High performance distributed model training with Amazon SageMaker (AIM380)

The Explosion of Compute and Data for Foundational Models

The compute needed for training foundational models has been growing exponentially, from petaflops in 2010 to thousands of yottaflops today.

The amount of training data has also been doubling every 8 months, raising concerns about the scalability of internet-scale data.

These trends have led to unique challenges in managing the infrastructure for large-scale distributed training.

Optimizing the Distributed Training Stack

The distributed training stack consists of multiple layers, from the accelerator devices to the distributed training frameworks.

Amazon SageMaker offers two key optimizations:

SageMaker Model Parallelism, a PyTorch fork that provides composable training techniques.
SageMaker HyperPod Recipes, which abstract away the complexity of running large-scale training workloads.

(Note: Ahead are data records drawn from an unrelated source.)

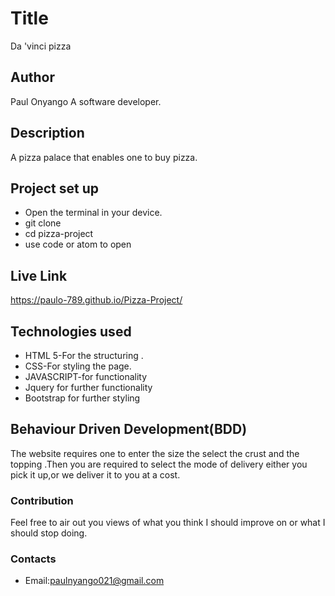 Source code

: # Title
 Da 'vinci pizza


## Author
 Paul Onyango
 A software developer.


## Description
A pizza palace that enables one to buy pizza.


## Project set up
 * Open the terminal in your device.
 * git clone
 * cd pizza-project
 * use code or atom to open


## Live Link
 https://paulo-789.github.io/Pizza-Project/

## Technologies used
* HTML 5-For the structuring .
* CSS-For styling the page.
* JAVASCRIPT-for functionality
* Jquery for further functionality
* Bootstrap for further styling


## Behaviour Driven Development(BDD)
The website requires one to enter the size the select the crust and the topping .Then you are required to select the mode of delivery either you pick it up,or we deliver it to you at a cost.

### Contribution
 Feel free to air out you views of what you think I should improve on or what I should stop doing.

 ### Contacts
  
  * Email:paulnyango021@gmail.com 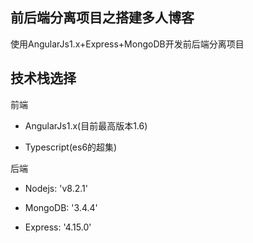 ## 前后端分离项目之搭建多人博客



使用AngularJs1.x+Express+MongoDB开发前后端分离项目



##  技术栈选择



前端

* AngularJs1.x\(目前最高版本1.6\) 

*  Typescript\(es6的超集\)



后端

* Nodejs: 'v8.2.1'

*  MongoDB: '3.4.4'

* Express: '4.15.0'



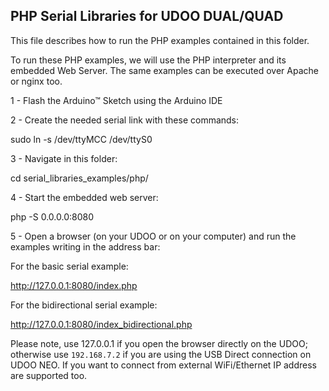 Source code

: PHP Serial Libraries for UDOO DUAL/QUAD
--------

This file describes how to run the PHP examples contained in this folder.

To run these PHP examples, we will use the PHP interpreter and its embedded Web Server. The same examples can be executed over Apache or nginx too.

1 - Flash the Arduino&trade; Sketch using the Arduino IDE

2 - Create the needed serial link with these commands:

  sudo ln -s /dev/ttyMCC /dev/ttyS0

3 - Navigate in this folder:

  cd serial_libraries_examples/php/

4 - Start the embedded web server:

  php -S 0.0.0.0:8080

5 - Open a browser (on your UDOO or on your computer) and run the examples writing in the address bar:

For the basic serial example:

  http://127.0.0.1:8080/index.php

For the bidirectional serial example:

  http://127.0.0.1:8080/index_bidirectional.php

Please note, use 127.0.0.1 if you open the browser directly on the UDOO; otherwise use `192.168.7.2` if you are using the USB Direct connection on UDOO NEO. If you want to connect from external WiFi/Ethernet IP address are supported too.
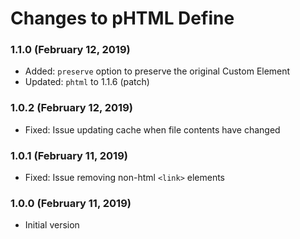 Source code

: # Changes to pHTML Define

### 1.1.0 (February 12, 2019)

- Added: `preserve` option to preserve the original Custom Element
- Updated: `phtml` to 1.1.6 (patch)

### 1.0.2 (February 12, 2019)

- Fixed: Issue updating cache when file contents have changed

### 1.0.1 (February 11, 2019)

- Fixed: Issue removing non-html `<link>` elements

### 1.0.0 (February 11, 2019)

- Initial version
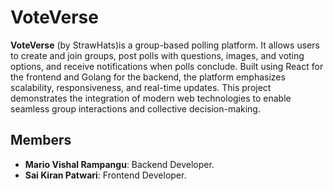 # VoteVerse
**VoteVerse** (by StrawHats)is a group-based polling platform. It allows users to create and join groups, post polls with questions, images, and voting options, and receive notifications when polls conclude. Built using React for the frontend and Golang for the backend, the platform emphasizes scalability, responsiveness, and real-time updates. This project demonstrates the integration of modern web technologies to enable seamless group interactions and collective decision-making.

## Members

- **Mario Vishal Rampangu**: Backend Developer.
- **Sai Kiran Patwari**: Frontend Developer.
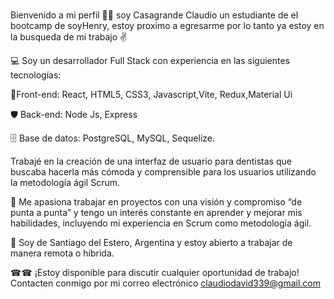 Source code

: ### 
Bienvenido a mi perfil 🚀🚀
soy Casagrande Claudio un estudiante de el bootcamp de soyHenry, estoy proximo a egresarme por lo tanto ya estoy en la busqueda de mi trabajo ✌

💻 Soy un desarrollador Full Stack con experiencia en las siguientes tecnologías:

🚀Front-end: React, HTML5, CSS3, Javascript,Vite, Redux,Material Ui

🛡️ Back-end: Node Js, Express

🗄️ Base de datos: PostgreSQL, MySQL, Sequelize.

Trabajé en la creación de una interfaz de usuario para dentistas que buscaba hacerla más cómoda y comprensible para los usuarios utilizando la metodología ágil Scrum.

🚀 Me apasiona trabajar en proyectos con una visión y compromiso “de punta a punta” y tengo un interés constante en aprender y mejorar mis habilidades, incluyendo mi experiencia en Scrum como metodología ágil.

📍 Soy de Santiago del Estero, Argentina y estoy abierto a trabajar de manera remota o híbrida.

☎☎ ¡Estoy disponible para discutir cualquier oportunidad de trabajo! Contacten conmigo por mi correo electrónico claudiodavid339@gmail.com
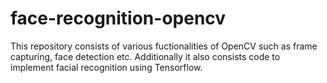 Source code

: # face-recognition-opencv
This repository consists of various fuctionalities of OpenCV such as frame capturing, face detection etc.
Additionally it also consists code to implement facial recognition using Tensorflow. 
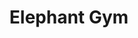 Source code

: ---
title: "Elephant Gym"
summary: "大象體操 is a math rock band from Kaohsiung, Taiwan. It was formed in February 2012."
image: "elephant-gym.jpg"
apple_music_artist_url: "https://music.apple.com/gb/artist/elephant-gym/798537066"
--- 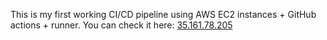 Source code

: 
This is my first working CI/CD pipeline using AWS EC2 instances + GitHub actions + runner. You can check it here:
<a href="http://35.161.78.205/" target="_blank">35.161.78.205</a>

SageMaker HyperPod Recipes

HyperPod Recipes provide optimized configurations for pre-training and fine-tuning large language models on AWS SageMaker infrastructure.

With a single line of code, users can seamlessly switch between GPU and Trinium workloads and access best-in-class training configurations.

The recipes abstract away the complex task of optimizing model configurations, allowing users to focus on their differentiated model training and data.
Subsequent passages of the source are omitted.